I suspect part of the reason for this is that scriptwriters need a quick way to create emotional tension. Just putting a margin note to the effect of 'have a bunch of slightly awkward pauses and uninspired sounding conversation as you both look a little too long at each other, then look away pretending it didn't happen' might be a bit hit-and-miss for some actors. But Hugh Laurie? Really?

In the episode, Cuddy remarks that 'I told you I loved you, and you didn't say it back.' House has some throwaway joke to brush it off, which sounded jarring given his character. Surely someone with such a piercing (albeit cynical) understanding of human nature, along with a healthy dose of misogyny, wouldn't just let that slide?

My answer would have been 'No $#!7, eh? That's because we hooked up for the first time less than 24 hours ago, and that's not quite how love works for me.'

Thursday, September 30, 2010

Yellow


I've often thought that many songs are made by a single good line.

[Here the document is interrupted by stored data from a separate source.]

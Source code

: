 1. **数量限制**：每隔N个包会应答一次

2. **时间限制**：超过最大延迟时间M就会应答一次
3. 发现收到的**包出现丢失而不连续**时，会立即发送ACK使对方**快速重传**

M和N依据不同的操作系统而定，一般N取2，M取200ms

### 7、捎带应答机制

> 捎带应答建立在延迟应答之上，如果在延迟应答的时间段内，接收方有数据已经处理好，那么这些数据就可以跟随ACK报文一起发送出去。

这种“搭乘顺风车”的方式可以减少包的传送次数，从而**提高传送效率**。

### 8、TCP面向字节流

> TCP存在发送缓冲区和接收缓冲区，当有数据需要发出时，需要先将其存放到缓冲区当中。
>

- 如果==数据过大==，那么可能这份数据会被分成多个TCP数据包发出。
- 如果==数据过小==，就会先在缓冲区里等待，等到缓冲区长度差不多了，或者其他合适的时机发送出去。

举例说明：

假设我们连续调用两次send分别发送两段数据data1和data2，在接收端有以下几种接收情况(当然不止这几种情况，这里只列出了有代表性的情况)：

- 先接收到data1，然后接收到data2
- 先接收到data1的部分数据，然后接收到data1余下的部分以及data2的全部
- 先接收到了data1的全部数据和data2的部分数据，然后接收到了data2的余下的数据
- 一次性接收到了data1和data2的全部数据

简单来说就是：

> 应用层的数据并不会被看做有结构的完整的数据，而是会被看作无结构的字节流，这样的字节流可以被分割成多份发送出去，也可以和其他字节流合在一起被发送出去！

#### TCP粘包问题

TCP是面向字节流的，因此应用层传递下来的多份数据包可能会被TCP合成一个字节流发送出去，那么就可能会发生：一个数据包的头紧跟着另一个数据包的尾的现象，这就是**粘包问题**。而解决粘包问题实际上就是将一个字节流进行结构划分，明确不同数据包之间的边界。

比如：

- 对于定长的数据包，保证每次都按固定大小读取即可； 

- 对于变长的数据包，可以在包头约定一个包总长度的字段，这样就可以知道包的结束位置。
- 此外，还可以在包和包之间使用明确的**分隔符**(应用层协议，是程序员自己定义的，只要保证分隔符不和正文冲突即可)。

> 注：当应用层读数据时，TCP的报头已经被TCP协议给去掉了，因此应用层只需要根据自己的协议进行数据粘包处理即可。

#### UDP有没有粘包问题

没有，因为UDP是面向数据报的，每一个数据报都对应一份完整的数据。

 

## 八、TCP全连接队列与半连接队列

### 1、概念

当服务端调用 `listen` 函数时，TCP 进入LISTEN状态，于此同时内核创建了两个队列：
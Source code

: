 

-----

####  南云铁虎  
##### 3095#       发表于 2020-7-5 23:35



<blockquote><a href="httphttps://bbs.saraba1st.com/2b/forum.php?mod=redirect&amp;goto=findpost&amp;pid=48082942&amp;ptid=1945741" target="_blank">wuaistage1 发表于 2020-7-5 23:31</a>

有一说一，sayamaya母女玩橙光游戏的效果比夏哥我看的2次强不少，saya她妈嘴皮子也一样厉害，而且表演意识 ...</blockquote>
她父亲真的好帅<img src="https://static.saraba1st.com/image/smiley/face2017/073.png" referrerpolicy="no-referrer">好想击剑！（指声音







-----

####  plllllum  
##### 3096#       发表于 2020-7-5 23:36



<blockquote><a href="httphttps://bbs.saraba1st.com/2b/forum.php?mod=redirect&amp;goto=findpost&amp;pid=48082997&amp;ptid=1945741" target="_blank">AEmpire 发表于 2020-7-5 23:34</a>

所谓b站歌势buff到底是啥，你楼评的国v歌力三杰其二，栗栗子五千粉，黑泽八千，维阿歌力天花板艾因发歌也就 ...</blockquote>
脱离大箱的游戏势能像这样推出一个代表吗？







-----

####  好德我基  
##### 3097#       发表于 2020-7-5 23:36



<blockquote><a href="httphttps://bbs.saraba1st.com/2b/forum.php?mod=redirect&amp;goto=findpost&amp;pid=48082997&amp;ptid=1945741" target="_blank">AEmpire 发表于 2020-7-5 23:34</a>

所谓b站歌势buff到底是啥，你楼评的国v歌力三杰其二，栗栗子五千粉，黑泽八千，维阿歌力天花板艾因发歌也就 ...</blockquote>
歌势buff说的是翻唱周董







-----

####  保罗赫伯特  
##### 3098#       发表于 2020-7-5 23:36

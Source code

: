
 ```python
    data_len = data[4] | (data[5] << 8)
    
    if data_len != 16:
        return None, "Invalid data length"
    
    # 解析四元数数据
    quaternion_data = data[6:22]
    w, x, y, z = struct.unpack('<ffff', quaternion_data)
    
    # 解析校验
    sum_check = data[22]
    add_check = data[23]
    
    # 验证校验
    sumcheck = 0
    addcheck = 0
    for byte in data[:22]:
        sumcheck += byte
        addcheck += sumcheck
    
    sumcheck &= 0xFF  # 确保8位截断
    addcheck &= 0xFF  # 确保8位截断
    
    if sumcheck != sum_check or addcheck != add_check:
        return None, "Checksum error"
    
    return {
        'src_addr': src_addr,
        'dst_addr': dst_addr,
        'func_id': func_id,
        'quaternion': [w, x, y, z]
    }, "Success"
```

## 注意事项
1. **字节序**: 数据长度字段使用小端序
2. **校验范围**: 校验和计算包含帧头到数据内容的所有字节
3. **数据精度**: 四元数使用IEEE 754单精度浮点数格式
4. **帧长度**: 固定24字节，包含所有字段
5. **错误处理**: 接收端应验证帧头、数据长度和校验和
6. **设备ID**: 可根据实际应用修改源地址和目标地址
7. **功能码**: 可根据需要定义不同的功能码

I think Coldplay's 'Yellow' is a great example of this. The subject is a girl, and it's a love song. If ever there was a more tilled field in the annals of poetic inspiration, I don't know what it would be. It's damn hard to say anything original about love. Most of it is pure boilerplate, too:

'Look at the stars.
Look how they shine for you,
And all the things you do.
Yeah they were all yellow.'

Not very inspiring stuff.

But there, right in the middle, is a line that always stuck with me:

'For you I'd bleed myself dry,
For you I'd bleed myself dry.'

It works so well, for many reasons.

They say it twice, with the pause and drop in the instrumentation before the repetition to make sure you pay attention. Then the great guitar riff comes in powerfully. But that's it -it's never uttered again, even though it's clear that the whole song is building to that point. The worst thing you can do with a good idea is bash the audience over the head with it by repeating it over and over.

I think it's the most interesting sentiment about love that I can recall being said in the last 10 years.